HIIT Workout #2: Totally Tabata Dude!
Get off your towel and try some Tabata! Complete 10 alternating lunges, 10 squats and a 30-second plank hold to get warmed up. Then, alternate 20 seconds of work with 10 seconds of rest for each exercise in the circuit. Complete eight rounds.

  • Surfer get-ups: Start on the ground in a low plank position with your hands under your shoulders and your belly touching the sand. Push up from the ground and jump into a squatting position with the right leg in front of the left, as if you’re balancing on a surf board. Remember to squeeze your glutes and engage the core! Return to the original plank position and repeat with your left leg in front of the right for the surf stance.
  • Lateral plank: Assume a plank position with your hands directly under your shoulders. Take two steps to the right while maintaining a plank, and perform a pushup. Repeat the process by moving back to the left. Perform another pushup and repeat.
  • Lunge jumps: With the right leg in front of the left, get into a lunge position so your knees are both at 90-degree angles. Use your core and quads to ump straight up, switching your legs in mid-air. Land with your left leg forward, then repeat.
  • Twisting mountain climbers: In a plank position, bring one knee to the opposite elbow. Quickly switch legs and twist the opposite knee to opposite elbow. Try to have your knee touch your elbow for every rep.

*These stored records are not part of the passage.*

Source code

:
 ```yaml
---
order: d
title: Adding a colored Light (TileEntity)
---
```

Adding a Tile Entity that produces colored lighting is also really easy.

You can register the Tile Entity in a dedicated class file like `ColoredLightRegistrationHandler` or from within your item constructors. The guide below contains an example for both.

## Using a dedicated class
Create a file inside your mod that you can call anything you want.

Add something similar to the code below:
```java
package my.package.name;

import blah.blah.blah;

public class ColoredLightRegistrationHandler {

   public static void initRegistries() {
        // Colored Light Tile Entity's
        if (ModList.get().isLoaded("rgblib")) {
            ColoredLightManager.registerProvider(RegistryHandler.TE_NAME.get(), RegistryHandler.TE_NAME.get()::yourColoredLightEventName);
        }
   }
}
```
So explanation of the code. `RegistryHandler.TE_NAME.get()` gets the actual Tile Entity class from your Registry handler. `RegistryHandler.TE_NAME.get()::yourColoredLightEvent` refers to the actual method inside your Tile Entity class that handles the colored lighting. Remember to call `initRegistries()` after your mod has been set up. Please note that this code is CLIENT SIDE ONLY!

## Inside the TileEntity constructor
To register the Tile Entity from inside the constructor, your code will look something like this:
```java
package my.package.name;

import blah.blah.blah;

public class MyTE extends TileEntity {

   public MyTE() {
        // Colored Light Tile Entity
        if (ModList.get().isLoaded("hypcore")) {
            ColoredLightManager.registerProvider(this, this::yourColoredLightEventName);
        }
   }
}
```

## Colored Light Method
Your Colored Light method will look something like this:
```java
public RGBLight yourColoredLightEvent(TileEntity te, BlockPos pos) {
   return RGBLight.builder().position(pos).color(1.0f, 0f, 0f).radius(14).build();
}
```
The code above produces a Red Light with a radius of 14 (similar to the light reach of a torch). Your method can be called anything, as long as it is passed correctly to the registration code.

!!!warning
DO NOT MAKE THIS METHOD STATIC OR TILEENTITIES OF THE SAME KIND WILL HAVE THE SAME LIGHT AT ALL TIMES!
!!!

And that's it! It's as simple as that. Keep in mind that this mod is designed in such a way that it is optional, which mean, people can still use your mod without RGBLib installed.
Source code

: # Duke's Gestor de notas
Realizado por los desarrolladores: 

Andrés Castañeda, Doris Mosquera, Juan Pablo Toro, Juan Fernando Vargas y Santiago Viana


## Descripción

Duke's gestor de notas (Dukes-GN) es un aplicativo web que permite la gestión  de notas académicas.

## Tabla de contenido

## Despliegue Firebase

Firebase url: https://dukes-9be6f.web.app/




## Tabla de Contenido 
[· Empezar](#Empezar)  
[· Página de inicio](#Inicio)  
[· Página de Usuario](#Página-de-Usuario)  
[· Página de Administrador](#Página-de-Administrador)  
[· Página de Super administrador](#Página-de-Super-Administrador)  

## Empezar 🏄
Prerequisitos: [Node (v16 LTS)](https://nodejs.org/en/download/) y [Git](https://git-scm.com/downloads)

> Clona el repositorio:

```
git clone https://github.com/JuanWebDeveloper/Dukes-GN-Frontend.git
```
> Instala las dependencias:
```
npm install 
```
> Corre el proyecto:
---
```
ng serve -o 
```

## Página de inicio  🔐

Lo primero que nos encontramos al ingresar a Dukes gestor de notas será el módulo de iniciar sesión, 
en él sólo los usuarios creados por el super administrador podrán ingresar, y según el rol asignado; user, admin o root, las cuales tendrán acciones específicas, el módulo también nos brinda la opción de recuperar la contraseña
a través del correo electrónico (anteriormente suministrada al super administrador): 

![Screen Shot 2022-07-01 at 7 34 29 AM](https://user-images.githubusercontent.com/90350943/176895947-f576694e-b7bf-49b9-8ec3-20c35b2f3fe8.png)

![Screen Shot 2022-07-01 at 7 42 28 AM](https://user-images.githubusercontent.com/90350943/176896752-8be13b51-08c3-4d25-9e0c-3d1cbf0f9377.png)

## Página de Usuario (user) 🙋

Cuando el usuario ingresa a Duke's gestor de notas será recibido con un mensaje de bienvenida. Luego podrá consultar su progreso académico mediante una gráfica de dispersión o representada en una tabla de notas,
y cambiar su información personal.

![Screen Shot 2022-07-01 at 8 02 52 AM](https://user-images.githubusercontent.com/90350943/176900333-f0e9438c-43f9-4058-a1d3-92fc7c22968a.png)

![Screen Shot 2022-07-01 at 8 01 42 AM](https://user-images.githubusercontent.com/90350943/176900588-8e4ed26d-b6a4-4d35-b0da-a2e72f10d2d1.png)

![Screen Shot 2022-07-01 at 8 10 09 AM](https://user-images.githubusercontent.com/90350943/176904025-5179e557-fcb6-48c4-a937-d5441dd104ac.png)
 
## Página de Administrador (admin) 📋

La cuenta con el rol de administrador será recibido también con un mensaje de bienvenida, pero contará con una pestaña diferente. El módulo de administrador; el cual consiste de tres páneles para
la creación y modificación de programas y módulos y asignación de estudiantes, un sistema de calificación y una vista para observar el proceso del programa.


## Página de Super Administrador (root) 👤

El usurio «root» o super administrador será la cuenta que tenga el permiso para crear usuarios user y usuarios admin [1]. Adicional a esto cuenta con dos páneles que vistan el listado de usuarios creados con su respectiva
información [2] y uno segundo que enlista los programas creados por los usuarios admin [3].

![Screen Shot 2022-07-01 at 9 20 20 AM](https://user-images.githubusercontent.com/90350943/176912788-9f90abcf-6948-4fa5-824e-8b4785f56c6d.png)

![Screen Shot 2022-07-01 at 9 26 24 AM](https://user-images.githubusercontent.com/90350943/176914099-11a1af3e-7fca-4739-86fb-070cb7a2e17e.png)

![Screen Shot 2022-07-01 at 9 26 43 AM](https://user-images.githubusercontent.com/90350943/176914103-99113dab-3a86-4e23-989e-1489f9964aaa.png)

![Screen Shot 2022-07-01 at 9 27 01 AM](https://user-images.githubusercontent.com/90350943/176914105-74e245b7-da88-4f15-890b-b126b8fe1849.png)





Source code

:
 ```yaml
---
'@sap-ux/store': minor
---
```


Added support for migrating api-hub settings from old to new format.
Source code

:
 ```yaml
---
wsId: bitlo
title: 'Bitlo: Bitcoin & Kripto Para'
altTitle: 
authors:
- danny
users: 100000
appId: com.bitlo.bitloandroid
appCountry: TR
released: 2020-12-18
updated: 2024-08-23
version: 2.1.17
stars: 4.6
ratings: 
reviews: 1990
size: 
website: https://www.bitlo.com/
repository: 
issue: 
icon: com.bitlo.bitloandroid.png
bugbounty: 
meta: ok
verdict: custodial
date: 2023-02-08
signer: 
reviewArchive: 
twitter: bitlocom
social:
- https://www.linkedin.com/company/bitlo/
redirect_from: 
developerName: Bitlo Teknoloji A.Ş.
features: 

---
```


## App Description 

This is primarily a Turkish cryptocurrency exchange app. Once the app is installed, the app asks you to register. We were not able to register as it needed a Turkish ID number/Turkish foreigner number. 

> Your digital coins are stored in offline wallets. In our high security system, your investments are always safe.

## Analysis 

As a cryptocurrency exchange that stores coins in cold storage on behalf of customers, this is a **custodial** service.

HIIT Workout #3: Surfs Up Circuits
Get strong and lean with this workout that will challenge your whole body. Use your abdominals to stabilize your core during the lunges and jump squats, and give it all you’ve got with the sprints at the end of each circuit. Complete five rounds total with 30 seconds of rest between rounds.

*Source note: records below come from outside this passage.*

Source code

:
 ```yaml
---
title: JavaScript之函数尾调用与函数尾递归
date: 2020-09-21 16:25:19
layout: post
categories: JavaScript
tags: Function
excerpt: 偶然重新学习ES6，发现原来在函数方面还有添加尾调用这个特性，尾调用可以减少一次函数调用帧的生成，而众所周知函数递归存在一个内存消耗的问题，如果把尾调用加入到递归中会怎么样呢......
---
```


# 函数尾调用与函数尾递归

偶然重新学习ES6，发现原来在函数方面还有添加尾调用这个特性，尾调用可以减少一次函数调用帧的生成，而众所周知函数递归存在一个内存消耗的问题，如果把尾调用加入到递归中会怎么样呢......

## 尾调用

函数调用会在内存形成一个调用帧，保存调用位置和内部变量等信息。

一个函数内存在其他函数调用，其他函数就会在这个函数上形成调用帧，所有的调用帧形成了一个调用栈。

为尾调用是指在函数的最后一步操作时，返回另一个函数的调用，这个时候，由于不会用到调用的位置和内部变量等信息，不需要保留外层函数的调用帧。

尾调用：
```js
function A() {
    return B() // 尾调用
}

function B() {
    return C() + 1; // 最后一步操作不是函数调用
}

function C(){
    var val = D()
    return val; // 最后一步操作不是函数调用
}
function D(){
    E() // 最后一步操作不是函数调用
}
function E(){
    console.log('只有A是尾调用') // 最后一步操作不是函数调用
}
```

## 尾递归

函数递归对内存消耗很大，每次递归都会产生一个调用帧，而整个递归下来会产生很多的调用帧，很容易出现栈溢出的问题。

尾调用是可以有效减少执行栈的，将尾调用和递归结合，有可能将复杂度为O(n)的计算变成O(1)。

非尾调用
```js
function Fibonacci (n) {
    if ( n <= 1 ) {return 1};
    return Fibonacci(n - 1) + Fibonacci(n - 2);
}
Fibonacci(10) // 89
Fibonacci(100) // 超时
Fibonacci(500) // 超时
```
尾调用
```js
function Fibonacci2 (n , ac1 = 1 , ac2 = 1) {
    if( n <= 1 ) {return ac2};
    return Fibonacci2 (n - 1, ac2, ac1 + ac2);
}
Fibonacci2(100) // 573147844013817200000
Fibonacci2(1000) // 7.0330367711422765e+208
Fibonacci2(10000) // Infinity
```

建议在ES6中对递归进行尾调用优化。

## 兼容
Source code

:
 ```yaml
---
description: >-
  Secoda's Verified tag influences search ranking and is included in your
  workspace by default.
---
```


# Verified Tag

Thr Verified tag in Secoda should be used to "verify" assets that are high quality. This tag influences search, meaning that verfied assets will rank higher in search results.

  • Lateral lunges: Step right leg out into a lateral lunge with the left leg straight. As you stand up, drag the left leg back to standing while using the sand as resistance. Repeat movement on the other side.
  • 180-degree jump squats: Squat and touch the ground, jump 180-degrees clockwise and touch the ground again. Repeat by jumping 180-degrees counter-clockwise. Two jumps equals one rep.
  • Down dog pushups: Start in a down dog position. Walk your hands out to a full plank, perform a pushup and then walk your hands back to down dog.
  • Shuttle sprints: Place two towels about 20 yards apart, and using them as markers, start at one and sprint to the other. That’s one! Keep your speed up, sprinting back and forth five times (10 lengths total).

Reference:
Orlov, Alex (2016, June 26). 3 HIIT Workouts to take to the Beach. Retrieved from http://dailyburn.com/life/fitness/hiit-workout-routine-beach-body/

About the Author:

Sarah Prudencio is the Fitness Program Manager for Visa, Inc. in Foster City, California. There she manages the health and fitness program at eight of Visa’s U.S. sites. She runs everything from group exercise classes to weight loss programs. Sarah graduated from California State University, East Bay with a Bachelor’s degree in Kinesiology. During her stay at CSUEB, she was a two-time NCAA All-Region volleyball player. She also completed her Master’s degree in Kinesiology at Saint Mary’s College. Sarah also has an extensive background in athletics, and she has passed on that knowledge through coaching. She has many years of experience coaching high level club volleyball and is currently the assistant women’s volleyball coach at Archbishop Mitty High School. Sarah was born and raised in San Jose, California and living her whole life in Northern California she has developed a love for the outdoors. She enjoys spending time with her husband and five month old son, Scott.